*WORK TASK*:
Please reproduce all the records exactly while leaving out their pictures.

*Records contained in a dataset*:
· · ·
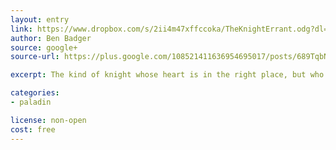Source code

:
```yaml
---
layout: entry
link: https://www.dropbox.com/s/2ii4m47xffccoka/TheKnightErrant.odg?dl=0
author: Ben Badger
source: google+
source-url: https://plus.google.com/108521411636954695017/posts/689TqbNNqbV

excerpt: The kind of knight whose heart is in the right place, but who is actually a little mad and in over their head.

categories:
- paladin

license: non-open
cost: free
---
```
· · ·
*ANSWER AREA*:
Source code

:
```yaml
---
layout: entry
link: https://www.dropbox.com/s/2ii4m47xffccoka/TheKnightErrant.odg?dl=0
author: Ben Badger
source: google+
source-url: https://plus.google.com/108521411636954695017/posts/689TqbNNqbV

excerpt: The kind of knight whose heart is in the right place, but who is actually a little mad and in over their head.

categories:
- paladin

license: non-open
cost: free
---
```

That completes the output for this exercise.